## WHAT YOU WILL DO
Restate the whole of the data below word for word, skipping the images.

*** Opening INPUT ***

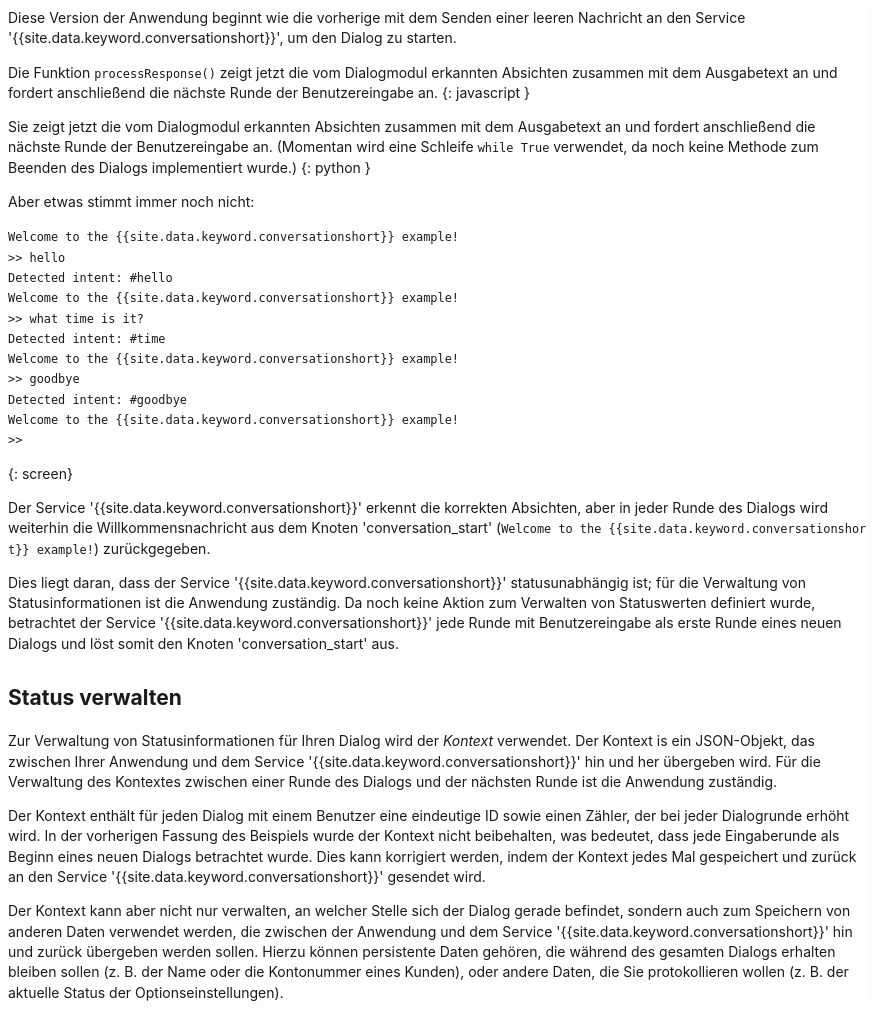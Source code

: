 Diese Version der Anwendung beginnt wie die vorherige mit dem Senden einer leeren Nachricht an den Service '{{site.data.keyword.conversationshort}}', um den Dialog zu starten.

Die Funktion `processResponse()` zeigt jetzt die vom Dialogmodul erkannten Absichten zusammen mit dem Ausgabetext an und fordert anschließend die nächste Runde der Benutzereingabe an.
{: javascript }

Sie zeigt jetzt die vom Dialogmodul erkannten Absichten zusammen mit dem Ausgabetext an und fordert anschließend die nächste Runde der Benutzereingabe an. (Momentan wird eine Schleife `while True` verwendet, da noch keine Methode zum Beenden des Dialogs implementiert wurde.)
{: python }

Aber etwas stimmt immer noch nicht:

```
Welcome to the {{site.data.keyword.conversationshort}} example!
>> hello
Detected intent: #hello
Welcome to the {{site.data.keyword.conversationshort}} example!
>> what time is it?
Detected intent: #time
Welcome to the {{site.data.keyword.conversationshort}} example!
>> goodbye
Detected intent: #goodbye
Welcome to the {{site.data.keyword.conversationshort}} example!
>>
```
{: screen}

Der Service '{{site.data.keyword.conversationshort}}' erkennt die korrekten Absichten, aber in jeder Runde des Dialogs wird weiterhin die Willkommensnachricht aus dem Knoten 'conversation_start' (`Welcome to the {{site.data.keyword.conversationshort}} example!`) zurückgegeben.

Dies liegt daran, dass der Service '{{site.data.keyword.conversationshort}}' statusunabhängig ist; für die Verwaltung von Statusinformationen ist die Anwendung zuständig. Da noch keine Aktion zum Verwalten von Statuswerten definiert wurde, betrachtet der Service '{{site.data.keyword.conversationshort}}' jede Runde mit Benutzereingabe als erste Runde eines neuen Dialogs und löst somit den Knoten 'conversation_start' aus.

## Status verwalten

Zur Verwaltung von Statusinformationen für Ihren Dialog wird der *Kontext* verwendet. Der Kontext is ein JSON-Objekt, das zwischen Ihrer Anwendung und dem Service '{{site.data.keyword.conversationshort}}' hin und her übergeben wird. Für die Verwaltung des Kontextes zwischen einer Runde des Dialogs und der nächsten Runde ist die Anwendung zuständig.

Der Kontext enthält für jeden Dialog mit einem Benutzer eine eindeutige ID sowie einen Zähler, der bei jeder Dialogrunde erhöht wird. In der vorherigen Fassung des Beispiels wurde der Kontext nicht beibehalten, was bedeutet, dass jede Eingaberunde als Beginn eines neuen Dialogs betrachtet wurde. Dies kann korrigiert werden, indem der Kontext jedes Mal gespeichert und zurück an den Service '{{site.data.keyword.conversationshort}}' gesendet wird.

Der Kontext kann aber nicht nur verwalten, an welcher Stelle sich der Dialog gerade befindet, sondern auch zum Speichern von anderen Daten verwendet werden, die zwischen der Anwendung und dem Service '{{site.data.keyword.conversationshort}}' hin und zurück übergeben werden sollen. Hierzu können persistente Daten gehören, die während des gesamten Dialogs erhalten bleiben sollen (z. B. der Name oder die Kontonummer eines Kunden), oder andere Daten, die Sie protokollieren wollen (z. B. der aktuelle Status der Optionseinstellungen).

*** Closing INPUT ***

## EXERCISE RESPONSE
Source code

: Diese Version der Anwendung beginnt wie die vorherige mit dem Senden einer leeren Nachricht an den Service '{{site.data.keyword.conversationshort}}', um den Dialog zu starten.

Die Funktion `processResponse()` zeigt jetzt die vom Dialogmodul erkannten Absichten zusammen mit dem Ausgabetext an und fordert anschließend die nächste Runde der Benutzereingabe an.
{: javascript }

Sie zeigt jetzt die vom Dialogmodul erkannten Absichten zusammen mit dem Ausgabetext an und fordert anschließend die nächste Runde der Benutzereingabe an. (Momentan wird eine Schleife `while True` verwendet, da noch keine Methode zum Beenden des Dialogs implementiert wurde.)
{: python }

Aber etwas stimmt immer noch nicht:

```
Welcome to the {{site.data.keyword.conversationshort}} example!
>> hello
Detected intent: #hello
Welcome to the {{site.data.keyword.conversationshort}} example!
>> what time is it?
Detected intent: #time
Welcome to the {{site.data.keyword.conversationshort}} example!
>> goodbye
Detected intent: #goodbye
Welcome to the {{site.data.keyword.conversationshort}} example!
>>
```
{: screen}

Der Service '{{site.data.keyword.conversationshort}}' erkennt die korrekten Absichten, aber in jeder Runde des Dialogs wird weiterhin die Willkommensnachricht aus dem Knoten 'conversation_start' (`Welcome to the {{site.data.keyword.conversationshort}} example!`) zurückgegeben.

Dies liegt daran, dass der Service '{{site.data.keyword.conversationshort}}' statusunabhängig ist; für die Verwaltung von Statusinformationen ist die Anwendung zuständig. Da noch keine Aktion zum Verwalten von Statuswerten definiert wurde, betrachtet der Service '{{site.data.keyword.conversationshort}}' jede Runde mit Benutzereingabe als erste Runde eines neuen Dialogs und löst somit den Knoten 'conversation_start' aus.

## Status verwalten

Zur Verwaltung von Statusinformationen für Ihren Dialog wird der *Kontext* verwendet. Der Kontext is ein JSON-Objekt, das zwischen Ihrer Anwendung und dem Service '{{site.data.keyword.conversationshort}}' hin und her übergeben wird. Für die Verwaltung des Kontextes zwischen einer Runde des Dialogs und der nächsten Runde ist die Anwendung zuständig.

Der Kontext enthält für jeden Dialog mit einem Benutzer eine eindeutige ID sowie einen Zähler, der bei jeder Dialogrunde erhöht wird. In der vorherigen Fassung des Beispiels wurde der Kontext nicht beibehalten, was bedeutet, dass jede Eingaberunde als Beginn eines neuen Dialogs betrachtet wurde. Dies kann korrigiert werden, indem der Kontext jedes Mal gespeichert und zurück an den Service '{{site.data.keyword.conversationshort}}' gesendet wird.

Der Kontext kann aber nicht nur verwalten, an welcher Stelle sich der Dialog gerade befindet, sondern auch zum Speichern von anderen Daten verwendet werden, die zwischen der Anwendung und dem Service '{{site.data.keyword.conversationshort}}' hin und zurück übergeben werden sollen. Hierzu können persistente Daten gehören, die während des gesamten Dialogs erhalten bleiben sollen (z. B. der Name oder die Kontonummer eines Kunden), oder andere Daten, die Sie protokollieren wollen (z. B. der aktuelle Status der Optionseinstellungen).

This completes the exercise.